→ **What this task involves**: Every record below, from first to last: print it exactly as shown.

→ **Extracted entries**:
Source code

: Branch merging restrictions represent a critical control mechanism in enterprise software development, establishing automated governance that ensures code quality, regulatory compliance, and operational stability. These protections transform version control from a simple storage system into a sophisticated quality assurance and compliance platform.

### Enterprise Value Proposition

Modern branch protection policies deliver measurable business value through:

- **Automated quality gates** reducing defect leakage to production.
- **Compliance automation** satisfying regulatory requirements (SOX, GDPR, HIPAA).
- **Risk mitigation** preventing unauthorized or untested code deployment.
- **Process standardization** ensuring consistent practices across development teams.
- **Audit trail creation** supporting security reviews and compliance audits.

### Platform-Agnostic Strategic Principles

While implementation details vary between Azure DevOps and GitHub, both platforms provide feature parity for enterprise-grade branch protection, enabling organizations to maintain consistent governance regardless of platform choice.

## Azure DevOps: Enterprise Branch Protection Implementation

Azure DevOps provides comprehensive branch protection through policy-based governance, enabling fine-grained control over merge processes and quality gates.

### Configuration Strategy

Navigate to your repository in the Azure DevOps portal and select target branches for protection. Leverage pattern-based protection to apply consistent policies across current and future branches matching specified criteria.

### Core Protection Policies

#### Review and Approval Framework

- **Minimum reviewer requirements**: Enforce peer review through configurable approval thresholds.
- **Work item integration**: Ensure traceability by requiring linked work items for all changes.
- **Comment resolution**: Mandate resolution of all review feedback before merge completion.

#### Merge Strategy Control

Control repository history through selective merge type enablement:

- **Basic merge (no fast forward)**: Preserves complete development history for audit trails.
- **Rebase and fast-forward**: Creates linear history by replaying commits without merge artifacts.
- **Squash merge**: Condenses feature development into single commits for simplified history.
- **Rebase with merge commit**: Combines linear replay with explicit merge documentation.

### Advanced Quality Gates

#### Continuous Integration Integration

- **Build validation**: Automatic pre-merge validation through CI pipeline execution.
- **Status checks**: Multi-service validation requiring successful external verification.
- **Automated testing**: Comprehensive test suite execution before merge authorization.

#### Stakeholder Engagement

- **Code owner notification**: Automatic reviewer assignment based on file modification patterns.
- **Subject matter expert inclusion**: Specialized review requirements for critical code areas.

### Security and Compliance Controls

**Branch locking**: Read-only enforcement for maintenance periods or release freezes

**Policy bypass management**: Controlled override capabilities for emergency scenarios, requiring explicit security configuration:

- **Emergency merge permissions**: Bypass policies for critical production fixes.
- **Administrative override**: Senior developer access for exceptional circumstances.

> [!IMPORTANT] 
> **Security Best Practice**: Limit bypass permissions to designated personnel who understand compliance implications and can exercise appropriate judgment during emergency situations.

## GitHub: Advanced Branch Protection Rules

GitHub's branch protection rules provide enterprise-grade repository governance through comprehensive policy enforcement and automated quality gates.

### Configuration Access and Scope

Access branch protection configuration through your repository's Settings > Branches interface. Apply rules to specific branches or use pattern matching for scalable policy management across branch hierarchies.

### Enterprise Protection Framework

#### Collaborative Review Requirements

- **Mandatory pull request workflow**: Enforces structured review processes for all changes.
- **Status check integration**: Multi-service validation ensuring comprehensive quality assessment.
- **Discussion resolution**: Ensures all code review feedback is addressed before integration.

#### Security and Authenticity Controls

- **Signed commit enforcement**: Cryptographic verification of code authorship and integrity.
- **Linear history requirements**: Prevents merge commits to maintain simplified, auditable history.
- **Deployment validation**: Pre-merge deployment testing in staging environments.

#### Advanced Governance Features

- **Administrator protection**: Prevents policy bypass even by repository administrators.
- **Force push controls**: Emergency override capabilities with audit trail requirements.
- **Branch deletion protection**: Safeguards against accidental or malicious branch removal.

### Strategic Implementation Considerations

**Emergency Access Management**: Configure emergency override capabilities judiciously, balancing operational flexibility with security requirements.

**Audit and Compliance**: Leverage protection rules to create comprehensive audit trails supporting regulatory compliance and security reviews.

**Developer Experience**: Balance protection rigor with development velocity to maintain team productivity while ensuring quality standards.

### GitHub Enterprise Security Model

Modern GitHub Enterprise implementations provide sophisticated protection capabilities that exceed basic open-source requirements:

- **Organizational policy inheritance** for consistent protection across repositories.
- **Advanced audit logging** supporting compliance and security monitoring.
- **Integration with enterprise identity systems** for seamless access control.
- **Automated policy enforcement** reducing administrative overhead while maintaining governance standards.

→ **Solution to this exercise**:
Source code

: Branch merging restrictions represent a critical control mechanism in enterprise software development, establishing automated governance that ensures code quality, regulatory compliance, and operational stability. These protections transform version control from a simple storage system into a sophisticated quality assurance and compliance platform.

### Enterprise Value Proposition

Modern branch protection policies deliver measurable business value through:

- **Automated quality gates** reducing defect leakage to production.
- **Compliance automation** satisfying regulatory requirements (SOX, GDPR, HIPAA).
- **Risk mitigation** preventing unauthorized or untested code deployment.
- **Process standardization** ensuring consistent practices across development teams.
- **Audit trail creation** supporting security reviews and compliance audits.

### Platform-Agnostic Strategic Principles

While implementation details vary between Azure DevOps and GitHub, both platforms provide feature parity for enterprise-grade branch protection, enabling organizations to maintain consistent governance regardless of platform choice.

## Azure DevOps: Enterprise Branch Protection Implementation

Azure DevOps provides comprehensive branch protection through policy-based governance, enabling fine-grained control over merge processes and quality gates.

### Configuration Strategy

Navigate to your repository in the Azure DevOps portal and select target branches for protection. Leverage pattern-based protection to apply consistent policies across current and future branches matching specified criteria.

### Core Protection Policies

#### Review and Approval Framework

- **Minimum reviewer requirements**: Enforce peer review through configurable approval thresholds.
- **Work item integration**: Ensure traceability by requiring linked work items for all changes.
- **Comment resolution**: Mandate resolution of all review feedback before merge completion.

#### Merge Strategy Control

Control repository history through selective merge type enablement:

- **Basic merge (no fast forward)**: Preserves complete development history for audit trails.
- **Rebase and fast-forward**: Creates linear history by replaying commits without merge artifacts.
- **Squash merge**: Condenses feature development into single commits for simplified history.
- **Rebase with merge commit**: Combines linear replay with explicit merge documentation.

### Advanced Quality Gates

#### Continuous Integration Integration

- **Build validation**: Automatic pre-merge validation through CI pipeline execution.
- **Status checks**: Multi-service validation requiring successful external verification.
- **Automated testing**: Comprehensive test suite execution before merge authorization.

#### Stakeholder Engagement

- **Code owner notification**: Automatic reviewer assignment based on file modification patterns.
- **Subject matter expert inclusion**: Specialized review requirements for critical code areas.

### Security and Compliance Controls

**Branch locking**: Read-only enforcement for maintenance periods or release freezes

**Policy bypass management**: Controlled override capabilities for emergency scenarios, requiring explicit security configuration:

- **Emergency merge permissions**: Bypass policies for critical production fixes.
- **Administrative override**: Senior developer access for exceptional circumstances.

> [!IMPORTANT] 
> **Security Best Practice**: Limit bypass permissions to designated personnel who understand compliance implications and can exercise appropriate judgment during emergency situations.

## GitHub: Advanced Branch Protection Rules

GitHub's branch protection rules provide enterprise-grade repository governance through comprehensive policy enforcement and automated quality gates.

### Configuration Access and Scope

Access branch protection configuration through your repository's Settings > Branches interface. Apply rules to specific branches or use pattern matching for scalable policy management across branch hierarchies.

### Enterprise Protection Framework

#### Collaborative Review Requirements

- **Mandatory pull request workflow**: Enforces structured review processes for all changes.
- **Status check integration**: Multi-service validation ensuring comprehensive quality assessment.
- **Discussion resolution**: Ensures all code review feedback is addressed before integration.

#### Security and Authenticity Controls

- **Signed commit enforcement**: Cryptographic verification of code authorship and integrity.
- **Linear history requirements**: Prevents merge commits to maintain simplified, auditable history.
- **Deployment validation**: Pre-merge deployment testing in staging environments.

#### Advanced Governance Features

- **Administrator protection**: Prevents policy bypass even by repository administrators.
- **Force push controls**: Emergency override capabilities with audit trail requirements.
- **Branch deletion protection**: Safeguards against accidental or malicious branch removal.

### Strategic Implementation Considerations

**Emergency Access Management**: Configure emergency override capabilities judiciously, balancing operational flexibility with security requirements.

**Audit and Compliance**: Leverage protection rules to create comprehensive audit trails supporting regulatory compliance and security reviews.

**Developer Experience**: Balance protection rigor with development velocity to maintain team productivity while ensuring quality standards.

### GitHub Enterprise Security Model

Modern GitHub Enterprise implementations provide sophisticated protection capabilities that exceed basic open-source requirements:

- **Organizational policy inheritance** for consistent protection across repositories.
- **Advanced audit logging** supporting compliance and security monitoring.
- **Integration with enterprise identity systems** for seamless access control.
- **Automated policy enforcement** reducing administrative overhead while maintaining governance standards.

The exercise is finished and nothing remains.